控除額は扶養親族の年齢や属性によって異なります。例えば、一般の扶養親族は38万円、特定扶養親族(19歳以上23歳未満)は63万円の控除が適用されます。また、障害者に該当する場合は、さらに27万円~40万円の障害者控除が加算されます。
配偶者は扶養人数に含まれるのか
配偶者は扶養親族ではありませんが、「配偶者控除」や「配偶者特別控除」の対象になります。所得税上の「扶養人数」としてカウントされるのは扶養親族のみのため、妻は扶養人数には入りませんが、税控除は別枠で受けられます。
たとえば、奥様が障害者であれば、「障害者控除」も適用されるため、所得税軽減につながります。
障害者の扶養控除の特例
障害者を扶養している場合、通常の扶養控除とは別に障害者控除が受けられます。

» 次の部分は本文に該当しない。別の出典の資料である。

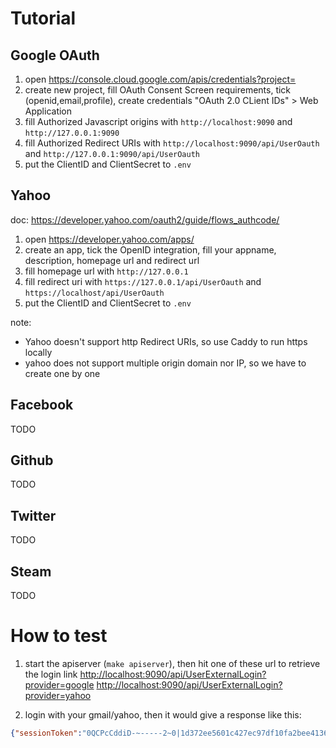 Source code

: 
# Tutorial

## Google OAuth

1. open https://console.cloud.google.com/apis/credentials?project=
2. create new project, fill OAuth Consent Screen requirements, tick (openid,email,profile), create credentials "OAuth 2.0 CLient IDs" > Web Application
3. fill Authorized Javascript origins with `http://localhost:9090` and `http://127.0.0.1:9090`
4. fill Authorized Redirect URIs with `http://localhost:9090/api/UserOauth` and `http://127.0.0.1:9090/api/UserOauth`
5. put the ClientID and ClientSecret to `.env`

## Yahoo

doc: https://developer.yahoo.com/oauth2/guide/flows_authcode/

1. open https://developer.yahoo.com/apps/
2. create an app, tick the OpenID integration, fill your appname, description, homepage url and redirect url
3. fill homepage url with `http://127.0.0.1`
4. fill redirect uri with `https://127.0.0.1/api/UserOauth` and `https://localhost/api/UserOauth`
5. put the ClientID and ClientSecret to `.env`

note:
- Yahoo doesn't support http Redirect URIs, so use Caddy to run https locally
- yahoo does not support multiple origin domain nor IP, so we have to create one by one

## Facebook

TODO

## Github

TODO

## Twitter

TODO

## Steam

TODO

# How to test

1. start the apiserver (`make apiserver`), then hit one of these url to retrieve the login link
[http://localhost:9090/api/UserExternalLogin?provider=google](http://localhost:9090/api/UserExternalLogin?provider=google)
[http://localhost:9090/api/UserExternalLogin?provider=yahoo](http://localhost:9090/api/UserExternalLogin?provider=yahoo)

2. login with your gmail/yahoo, then it would give a response like this:

```json
{"sessionToken":"0QCPcCddiD-~-----2~0|1d372ee5601c427ec97df10fa2bee413660d952e7a0c57d24bba0bf31b50644ca2a2dcb216758c28b488dd4c86a47a41e988c6efbe2a43bcd0794926|0T0mT4j4Koq","error":"","status":0,"OauthUser":{"email":"xxx@gmail.com","email_verified":true,"family_name":"xxx","given_name":"xxx","locale":"en-US","name":"xxx xxx","picture":"https://lh3.googleusercontent.com/a-/AOh14GjfGEGb0xaIbnjdRnZWas3NBhoYdQaCcFb66Pbcag=s96-c","sub":"101959137763910089936"},"Email":"xxx@gmail.com","CurrentUser":{"id":"144428372796112898","email":"xxx@gmail.com","password":"$2a$10$onkM0VBO90l3DBiRh2sqTeegZKE3JcKIWxzS3clb5rKDI.kjQAIqC","createdAt":0,"createdBy":"0","updatedAt":0,"updatedBy":"0","deletedAt":0,"deletedBy":"0","isDeleted":false,"restoredAt":0,"restoredBy":"0","passwordSetAt":0,"secretCode":"","secretCodeAt":0,"verificationSentAt":0,"verifiedAt":0,"lastLoginAt":0}}
```

```json

```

具体的には以下の通りです。
- 一般障害者:27万円
- 特別障害者:40万円
- 同居特別障害者:75万円
この控除は、障害者手帳の交付を受けているかどうかで判定されます。[参照:国税庁|障害者控除]
具体例で見る扶養人数のカウント
たとえば以下のような家族構成の場合を見てみましょう。
- 本人(夫)
- 妻(一般障害者)
- 子(20歳・一般障害者)
- 子(18歳・健常者)
このケースでは。
- 妻:扶養親族ではないが、配偶者控除および障害者控除の対象
- 子①(20歳・一般障害者):扶養親族としてカウント+障害者控除対象
- 子②(18歳・健常者):扶養親族としてカウント
つまり、扶養人数は「2人」となります。
この扶養人数は、源泉徴収票や年末調整で使用される「扶養親族の人数」に該当します。
扶養人数は税額や保険料にも影響する
扶養人数は、単に控除額に影響するだけでなく、住民税や国民健康保険料の軽減にも関係します。特に所得の少ない世帯では、扶養人数が多いことで社会保険料の軽減が受けられる可能性が高まります。

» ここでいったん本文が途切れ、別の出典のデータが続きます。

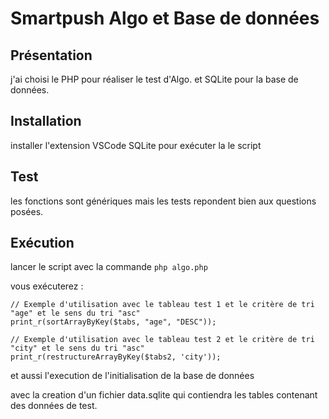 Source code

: # Smartpush Algo et Base de données

## Présentation

j'ai choisi le PHP pour réaliser le test d'Algo.
et SQLite pour la base de données.

## Installation

installer l'extension VSCode SQLite pour exécuter la le script

## Test

les fonctions sont génériques mais les tests repondent bien aux questions posées.

## Exécution

lancer le script avec la commande `php algo.php`

vous exécuterez :

```
// Exemple d'utilisation avec le tableau test 1 et le critère de tri "age" et le sens du tri "asc"
print_r(sortArrayByKey($tabs, "age", "DESC"));

// Exemple d'utilisation avec le tableau test 2 et le critère de tri "city" et le sens du tri "asc"
print_r(restructureArrayByKey($tabs2, 'city'));
```

et aussi l'execution de l'initialisation de la base de données

avec la creation d'un fichier data.sqlite qui contiendra les tables contenant des données de test.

また、所得税の源泉徴収時の税率にも影響するため、正確なカウントが必要です。
まとめ:障害者や年齢を考慮した正しい扶養人数の確認を
所得税における扶養人数のカウントは、「生計を一にし、所得が一定額以下の16歳以上の親族」が基本です。配偶者は扶養人数には含まれませんが、配偶者控除や障害者控除の対象となる点を押さえましょう。
障害者がいる場合や子どもの年齢が扶養控除の境界にあるときは、国税庁の公式ガイドや税理士への相談も検討してみてください。